I The Devil Makes Three non sono dei novellini, sono sulla scena dagli inizi degli anni duemila. I loro inizi erano totalmente immersi nelle radici del suono tradizionale americano, dal bluegrass al country.
Il nuovo lavoro ce li presenta come una band di rock che possiede chiari riferimenti al suono vintage, dovuto, molto probabilmente, alla scelta di un produttore come Ted Hutt (Gaslight Anthem, Lucero e Dropkick Murphys). Percepiamo una rilettura filologica delle radici del rock’n’roll, ma con una freschezza che li pone sullo stesso piano di nomi quali Ruen Brothers e Shelter.
Hutt è stato meno invadente del solito ed ha cercato le chiavi giuste per rendere merito alle composizioni dei nostri.
La formazione è composta da Pete Bernhard (chitarra e voce), Lucia Turino (contrabbasso e voce), Cooper McBean (sei corde varie) che si avvalgono della collaborazione di Stefan Amidon (batteria e voce). Le registrazioni si sono svolte a El Paso, Texas, nel deserto e lontano da qualsiasi tipo di distrazione. La presenza costante in studio del produttore ad ogni fase della lavorazione ha portato il gruppo verso un suono denso e sostanzioso come mai in passato.
A volte mi sembra di sentire i magnifici Blasters (“Pray for rain”). Gli Stones sono un punto fondamentale per qualsiasi band che voglia suonare il rock come si deve, ed infatti il riff di “Bad idea” li ricorda. The Devil Makes Three hanno avuto coraggio a svoltare così tanto in termini di rock dopo aver già dato alle stampe ben cinque dischi in cui avevano sviscerato la tradizione.

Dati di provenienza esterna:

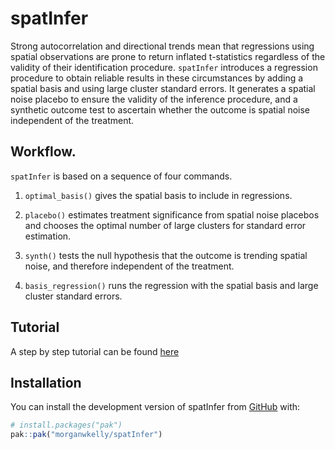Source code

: 
<!-- README.md is generated from README.Rmd. Please edit that file -->

# spatInfer

<!-- badges: start -->
<!-- badges: end -->

Strong autocorrelation and directional trends mean that regressions
using spatial observations are prone to return inflated t-statistics
regardless of the validity of their identification procedure.
`spatInfer` introduces a regression procedure to obtain reliable results
in these circumstances by adding a spatial basis and using large cluster
standard errors. It generates a spatial noise placebo to ensure the
validity of the inference procedure, and a synthetic outcome test to
ascertain whether the outcome is spatial noise independent of the
treatment.

## Workflow.

`spatInfer` is based on a sequence of four commands.

1.  `optimal_basis()` gives the spatial basis to include in regressions.

2.  `placebo()` estimates treatment significance from spatial noise
    placebos and chooses the optimal number of large clusters for
    standard error estimation.

3.  `synth()` tests the null hypothesis that the outcome is trending
    spatial noise, and therefore independent of the treatment.

4.  `basis_regression()` runs the regression with the spatial basis and
    large cluster standard errors.

## Tutorial

A step by step tutorial can be found
[here](https://morganwkelly.github.io/spatInfer_tutor/)

## Installation

You can install the development version of spatInfer from
[GitHub](https://github.com/) with:

``` r
# install.packages("pak")
pak::pak("morganwkelly/spatInfer")
```
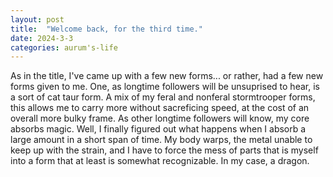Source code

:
 ```yaml
---
layout: post
title:  "Welcome back, for the third time."
date: 2024-3-3
categories: aurum's-life
---
```

As in the title, I've came up with a few new forms... or rather, had a few new forms given to me. One, as longtime followers will be unsuprised to hear, is a sort of cat taur form. A mix of my feral and nonferal stormtrooper forms, this allows me to carry more without sacreficing speed, at the cost of an overall more bulky frame. As other longtime followers will know, my core absorbs magic. Well, I finally figured out what happens when I absorb a large amount in a short span of time. My body warps, the metal unable to keep up with the strain, and I have to force the mess of parts that is myself into a form that at least is somewhat recognizable. In my case, a dragon.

Non mancano pezzi che si rifanno al passato, ma il tutto suona dannatamente più chitarristico, con uso di vibrato che riporta a Link Wray e Hank Marvin, e un tuffo nel R’n’B come esemplificato da “Castles”.
Un disco fresco e rigenerante per tutti gli amanti del rock, che oggi sembra diventata una parolaccia se non è accompagnata dal termine alternative!!!